Directions —
Return all of the material, keeping each line exactly as it is.

Provided entries —
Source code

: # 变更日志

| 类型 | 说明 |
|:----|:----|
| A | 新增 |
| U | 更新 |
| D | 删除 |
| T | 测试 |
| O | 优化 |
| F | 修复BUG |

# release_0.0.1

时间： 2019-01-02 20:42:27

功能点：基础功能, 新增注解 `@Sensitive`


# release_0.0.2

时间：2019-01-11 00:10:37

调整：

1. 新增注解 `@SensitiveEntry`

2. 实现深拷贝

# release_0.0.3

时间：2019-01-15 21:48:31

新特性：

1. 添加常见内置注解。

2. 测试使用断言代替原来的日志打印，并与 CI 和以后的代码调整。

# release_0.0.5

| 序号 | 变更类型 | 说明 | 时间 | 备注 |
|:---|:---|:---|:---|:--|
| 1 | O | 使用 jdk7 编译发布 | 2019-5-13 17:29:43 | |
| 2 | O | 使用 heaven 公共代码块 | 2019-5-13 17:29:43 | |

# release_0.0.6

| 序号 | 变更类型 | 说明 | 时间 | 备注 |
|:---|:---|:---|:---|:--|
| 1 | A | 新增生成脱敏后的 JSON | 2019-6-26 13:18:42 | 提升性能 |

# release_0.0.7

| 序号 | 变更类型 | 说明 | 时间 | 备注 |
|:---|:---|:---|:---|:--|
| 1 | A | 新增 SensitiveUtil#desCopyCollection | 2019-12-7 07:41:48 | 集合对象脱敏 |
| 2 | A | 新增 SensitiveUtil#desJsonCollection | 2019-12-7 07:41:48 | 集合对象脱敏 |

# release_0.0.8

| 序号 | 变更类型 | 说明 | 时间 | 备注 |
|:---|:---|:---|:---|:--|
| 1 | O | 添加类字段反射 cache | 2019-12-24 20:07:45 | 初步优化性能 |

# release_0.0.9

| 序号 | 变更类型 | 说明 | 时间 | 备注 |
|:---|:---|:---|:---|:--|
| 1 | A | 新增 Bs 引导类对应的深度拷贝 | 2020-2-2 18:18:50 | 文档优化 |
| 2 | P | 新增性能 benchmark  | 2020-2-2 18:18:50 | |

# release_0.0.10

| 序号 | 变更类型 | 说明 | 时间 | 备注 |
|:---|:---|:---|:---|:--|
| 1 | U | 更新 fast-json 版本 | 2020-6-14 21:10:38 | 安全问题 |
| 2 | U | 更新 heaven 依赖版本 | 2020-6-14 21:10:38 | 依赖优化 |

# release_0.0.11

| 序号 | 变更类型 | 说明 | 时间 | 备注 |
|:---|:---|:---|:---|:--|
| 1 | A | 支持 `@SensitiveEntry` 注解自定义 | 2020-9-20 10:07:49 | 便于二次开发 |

Answer area —
Source code

: # 变更日志

| 类型 | 说明 |
|:----|:----|
| A | 新增 |
| U | 更新 |
| D | 删除 |
| T | 测试 |
| O | 优化 |
| F | 修复BUG |

# release_0.0.1

时间： 2019-01-02 20:42:27

功能点：基础功能, 新增注解 `@Sensitive`


# release_0.0.2

时间：2019-01-11 00:10:37

调整：

1. 新增注解 `@SensitiveEntry`

2. 实现深拷贝

# release_0.0.3

时间：2019-01-15 21:48:31

新特性：

1. 添加常见内置注解。

2. 测试使用断言代替原来的日志打印，并与 CI 和以后的代码调整。

# release_0.0.5

| 序号 | 变更类型 | 说明 | 时间 | 备注 |
|:---|:---|:---|:---|:--|
| 1 | O | 使用 jdk7 编译发布 | 2019-5-13 17:29:43 | |
| 2 | O | 使用 heaven 公共代码块 | 2019-5-13 17:29:43 | |

# release_0.0.6

| 序号 | 变更类型 | 说明 | 时间 | 备注 |
|:---|:---|:---|:---|:--|
| 1 | A | 新增生成脱敏后的 JSON | 2019-6-26 13:18:42 | 提升性能 |

# release_0.0.7

| 序号 | 变更类型 | 说明 | 时间 | 备注 |
|:---|:---|:---|:---|:--|
| 1 | A | 新增 SensitiveUtil#desCopyCollection | 2019-12-7 07:41:48 | 集合对象脱敏 |
| 2 | A | 新增 SensitiveUtil#desJsonCollection | 2019-12-7 07:41:48 | 集合对象脱敏 |

# release_0.0.8

| 序号 | 变更类型 | 说明 | 时间 | 备注 |
|:---|:---|:---|:---|:--|
| 1 | O | 添加类字段反射 cache | 2019-12-24 20:07:45 | 初步优化性能 |

# release_0.0.9

| 序号 | 变更类型 | 说明 | 时间 | 备注 |
|:---|:---|:---|:---|:--|
| 1 | A | 新增 Bs 引导类对应的深度拷贝 | 2020-2-2 18:18:50 | 文档优化 |
| 2 | P | 新增性能 benchmark  | 2020-2-2 18:18:50 | |

# release_0.0.10

| 序号 | 变更类型 | 说明 | 时间 | 备注 |
|:---|:---|:---|:---|:--|
| 1 | U | 更新 fast-json 版本 | 2020-6-14 21:10:38 | 安全问题 |
| 2 | U | 更新 heaven 依赖版本 | 2020-6-14 21:10:38 | 依赖优化 |

# release_0.0.11

| 序号 | 变更类型 | 说明 | 时间 | 备注 |
|:---|:---|:---|:---|:--|
| 1 | A | 支持 `@SensitiveEntry` 注解自定义 | 2020-9-20 10:07:49 | 便于二次开发 |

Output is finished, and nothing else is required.